Article information:
* Authors: Mahmudul Hasan, Milon Islam, Ishrak Islam Zarif and M.M.A.Hashem
* Publication: 20 May 2019
* DOI: https://doi.org/10.1016/j.iot.2019.100059

## Objective

In this notebook we test different approaches to encode categorical values.

In [None]:
# import numpy and pandas to load the dataset
import numpy as np
import pandas as pd
import matplotlib.pyplot as plt 

# graphics
from pylab import rcParams
%matplotlib inline 
rcParams['figure.figsize'] = 8, 8

# load dataset
df = pd.read_csv('https://media.githubusercontent.com/media/mariolpantunes/ml101/main/datasets/mainSimulationAccessTraces.csv',  error_bad_lines=False, header = 0)

## Data preprocessing

In [None]:
# Fix missing Accessed Node Type
df = df.fillna({'accessedNodeType': 'Malicious'})

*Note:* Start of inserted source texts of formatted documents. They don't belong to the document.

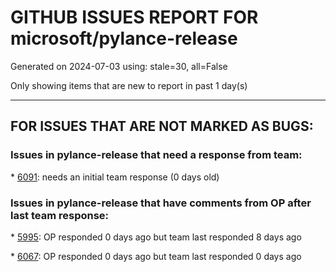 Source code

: 
# GITHUB ISSUES REPORT FOR microsoft/pylance-release


Generated on 2024-07-03 using: stale=30, all=False


Only showing items that are new to report in past 1 day(s)


---

## FOR ISSUES THAT ARE NOT MARKED AS BUGS:


### Issues in pylance-release that need a response from team:


\* [6091](https://github.com/microsoft/pylance-release/issues/6091 "Spurious '&quot;/path/to/python_build_standalone_install/cpython@3.11/lib/python3.11/pathlib.py&quot; is overriding the stdlib module &quot;pathlib&quot;' warning"): needs an initial team response (0 days old)

### Issues in pylance-release that have comments from OP after last team response:


\* [5995](https://github.com/microsoft/pylance-release/issues/5995 "Highlighting fails after switching between monorepo projects (when switching python interpreters)"): OP responded 0 days ago but team last responded 8 days ago

\* [6067](https://github.com/microsoft/pylance-release/issues/6067 "Pylance does not know Bluetoothlib 'simplepyble'"): OP responded 0 days ago but team last responded 0 days ago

# Fix the malformated values in column Value
df = df.fillna({'value': 0.0})
replace_values = {'true': 1.0, 'false': 0.0, 'twenty': 20.0, 'none': 0.0}
df = df.replace({'value':replace_values})

# Fix other errors not mentioned on the paper
df.loc[df.value.str.contains('^org').fillna(False), 'value'] = df[df.value.str.contains('^org').fillna(False)]['value'].apply(lambda x: int(x.split('@')[1],16))

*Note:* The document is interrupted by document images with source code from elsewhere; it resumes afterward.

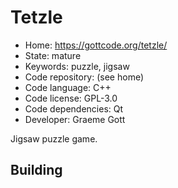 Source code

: # Tetzle

- Home: https://gottcode.org/tetzle/
- State: mature
- Keywords: puzzle, jigsaw
- Code repository: (see home)
- Code language: C++
- Code license: GPL-3.0
- Code dependencies: Qt
- Developer: Graeme Gott

Jigsaw puzzle game.

## Building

# Replace the names of the target variable to be consistent with the paper
replace_values={'anomalous(DoSattack)':'DoS', 'anomalous(scan)': 'SC', 'anomalous(malitiousControl)':'M.C',
               'anomalous(malitiousOperation)': 'M.O', 'anomalous(spying)':'SP', 'anomalous(dataProbing)':'D.P',
               'anomalous(wrongSetUp)':'W.S', 'normal':'NL'}
df = df.replace({'normality':replace_values})

# Check for NaN values
missing = df.isnull().values.any()
print('Missing Values ? {}'.format(missing))

In [None]:
# Convert timestamp to datetime
time = pd.to_datetime(df['timestamp'], unit='ms')
df['timestamp'] = time

# Sort the samples by the timestamp
df.sort_values('timestamp')

# Drop the non-relevant feature
df = df.drop('timestamp', 1)

df.info()

## Encoding categorical values

In [None]:
print('Dataset datatypes (before transformation):')
print(df.dtypes)

# Convert value to float
df['value'] = pd.to_numeric(df['value'])

# Convert target variable to categorical
df['normality'] = df['normality'].astype('category')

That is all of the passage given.